As the Universal Friend, Wilkinson preached a philosophy that was based on loving kindness and peaceful relationships with Native Americans and African Americans. The Friend also preached and practiced faith healing, dream interpretation and celibacy, though she did not require celibacy of anyone. Her mother’s death may have influenced her religious beliefs about celibacy, but she mainly attributed this belief to St. Paul, who advised against marriage if one could manage celibacy.

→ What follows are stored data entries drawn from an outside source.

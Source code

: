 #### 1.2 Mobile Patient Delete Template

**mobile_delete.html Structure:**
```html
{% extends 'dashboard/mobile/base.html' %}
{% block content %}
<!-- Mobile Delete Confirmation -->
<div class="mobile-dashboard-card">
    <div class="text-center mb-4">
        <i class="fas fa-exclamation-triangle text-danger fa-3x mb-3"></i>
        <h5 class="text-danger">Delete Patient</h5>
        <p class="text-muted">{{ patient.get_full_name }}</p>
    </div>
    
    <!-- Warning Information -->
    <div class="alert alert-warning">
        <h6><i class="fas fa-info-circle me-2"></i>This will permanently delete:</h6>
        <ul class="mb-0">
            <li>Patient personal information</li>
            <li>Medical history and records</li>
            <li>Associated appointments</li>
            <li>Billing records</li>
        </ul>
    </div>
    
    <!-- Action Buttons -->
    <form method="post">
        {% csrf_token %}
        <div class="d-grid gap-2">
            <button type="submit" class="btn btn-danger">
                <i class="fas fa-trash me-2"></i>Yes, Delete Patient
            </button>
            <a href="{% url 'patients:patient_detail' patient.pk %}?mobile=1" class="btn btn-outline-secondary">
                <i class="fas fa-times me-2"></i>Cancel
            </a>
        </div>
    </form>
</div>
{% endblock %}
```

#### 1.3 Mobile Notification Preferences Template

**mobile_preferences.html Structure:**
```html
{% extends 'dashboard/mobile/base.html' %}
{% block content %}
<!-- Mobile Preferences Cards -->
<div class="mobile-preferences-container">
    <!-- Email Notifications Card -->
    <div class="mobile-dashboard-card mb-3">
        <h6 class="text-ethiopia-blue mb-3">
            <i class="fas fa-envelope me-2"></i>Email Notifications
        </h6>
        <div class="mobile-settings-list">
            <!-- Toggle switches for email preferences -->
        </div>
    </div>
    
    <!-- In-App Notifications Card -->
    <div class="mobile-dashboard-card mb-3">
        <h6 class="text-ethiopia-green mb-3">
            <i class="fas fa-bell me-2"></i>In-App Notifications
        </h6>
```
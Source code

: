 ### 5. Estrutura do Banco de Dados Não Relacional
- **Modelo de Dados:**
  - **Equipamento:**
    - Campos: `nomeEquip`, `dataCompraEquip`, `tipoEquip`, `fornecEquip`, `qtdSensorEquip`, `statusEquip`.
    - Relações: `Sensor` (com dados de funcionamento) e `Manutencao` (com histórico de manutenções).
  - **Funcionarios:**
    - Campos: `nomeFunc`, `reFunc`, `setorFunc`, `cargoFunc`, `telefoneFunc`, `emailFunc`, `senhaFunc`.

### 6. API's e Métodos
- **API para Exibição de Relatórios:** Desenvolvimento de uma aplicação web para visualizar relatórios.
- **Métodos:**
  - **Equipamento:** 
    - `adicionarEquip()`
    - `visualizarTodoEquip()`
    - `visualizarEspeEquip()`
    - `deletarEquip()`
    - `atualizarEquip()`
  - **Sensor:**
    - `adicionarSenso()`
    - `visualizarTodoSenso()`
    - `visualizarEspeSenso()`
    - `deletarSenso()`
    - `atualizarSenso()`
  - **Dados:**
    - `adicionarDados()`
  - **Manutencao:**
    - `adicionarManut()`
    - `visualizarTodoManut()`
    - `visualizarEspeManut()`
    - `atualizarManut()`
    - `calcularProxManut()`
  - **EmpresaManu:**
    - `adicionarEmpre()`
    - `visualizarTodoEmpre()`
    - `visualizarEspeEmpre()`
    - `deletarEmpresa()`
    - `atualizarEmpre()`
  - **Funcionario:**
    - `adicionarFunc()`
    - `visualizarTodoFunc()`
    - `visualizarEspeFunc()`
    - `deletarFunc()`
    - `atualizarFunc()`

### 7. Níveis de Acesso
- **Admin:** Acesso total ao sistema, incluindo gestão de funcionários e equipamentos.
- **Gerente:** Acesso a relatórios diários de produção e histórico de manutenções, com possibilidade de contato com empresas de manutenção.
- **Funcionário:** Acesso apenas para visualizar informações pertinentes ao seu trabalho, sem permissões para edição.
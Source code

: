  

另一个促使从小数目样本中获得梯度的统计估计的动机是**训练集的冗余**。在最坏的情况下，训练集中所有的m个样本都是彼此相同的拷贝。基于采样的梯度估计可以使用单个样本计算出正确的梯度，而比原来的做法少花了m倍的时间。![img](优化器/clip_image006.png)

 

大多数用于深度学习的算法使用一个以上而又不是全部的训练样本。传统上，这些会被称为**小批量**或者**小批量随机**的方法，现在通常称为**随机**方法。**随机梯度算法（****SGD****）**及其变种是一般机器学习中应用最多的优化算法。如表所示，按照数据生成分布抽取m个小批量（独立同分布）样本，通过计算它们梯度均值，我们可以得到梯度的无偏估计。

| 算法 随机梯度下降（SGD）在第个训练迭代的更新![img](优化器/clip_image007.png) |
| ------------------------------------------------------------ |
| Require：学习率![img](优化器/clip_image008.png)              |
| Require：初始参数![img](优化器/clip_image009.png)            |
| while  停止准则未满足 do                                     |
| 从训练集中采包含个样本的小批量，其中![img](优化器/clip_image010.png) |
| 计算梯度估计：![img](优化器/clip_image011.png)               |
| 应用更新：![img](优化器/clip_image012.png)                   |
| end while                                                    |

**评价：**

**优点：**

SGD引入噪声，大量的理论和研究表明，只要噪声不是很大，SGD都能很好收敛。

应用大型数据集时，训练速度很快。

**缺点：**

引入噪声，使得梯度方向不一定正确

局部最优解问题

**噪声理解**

During the American Revolution and in the years after, the Friend traveled as a missionary in Rhode Island, eastern Massachusetts, Connecticut, and Philadelphia. She attracted followers of both lower and higher classes, including some wealthy landowners such as Judge William Potter of Rhode Island, who freed his slaves and gave up politics to follow her. He and other disciples financed many aspects of the Friend’s ministry and gave her and her followers places to stay and worship. Membership in her following was contingent on acceptance of her authority. Although she never really labeled her philosophy as a new sect of Christianity, many of her followers considered her a messiah. She never declared herself a messiah, but she did little to discourage such discussion. The ambiguity about her divinity and the similarity of her preaching to Quaker beliefs allowed a wide acceptance of her philosophies.
In 1788, about 260 of her followers bought land in the Genesee country of western New York State and created a communal settlement there. This settlement was established based on preaching by the Friend of an ideal place where the faithful could be free of the temptations of the “wicked world. ” The Friend and another hundred or so followers moved there in 1790 and later established the township of Jerusalem. After her death in July of 1819, the settlement continued for a little over a decade. However, her followers lacked a new charismatic leader, and celibacy naturally causes a declining membership in such utopias. The group gradually disintegrated.
Herbert A. Wisbey, Jr. “Wilkinson, Jemima,” in volume 3 of Notable American Women 1607-1950: A Biographical Dictionary, eds. Edward T. James, Janet Wilson James, and Paul S. Boyer (Cambridge, Massachusetts: The Belknap Press of Harvard University Press, 1971), 609.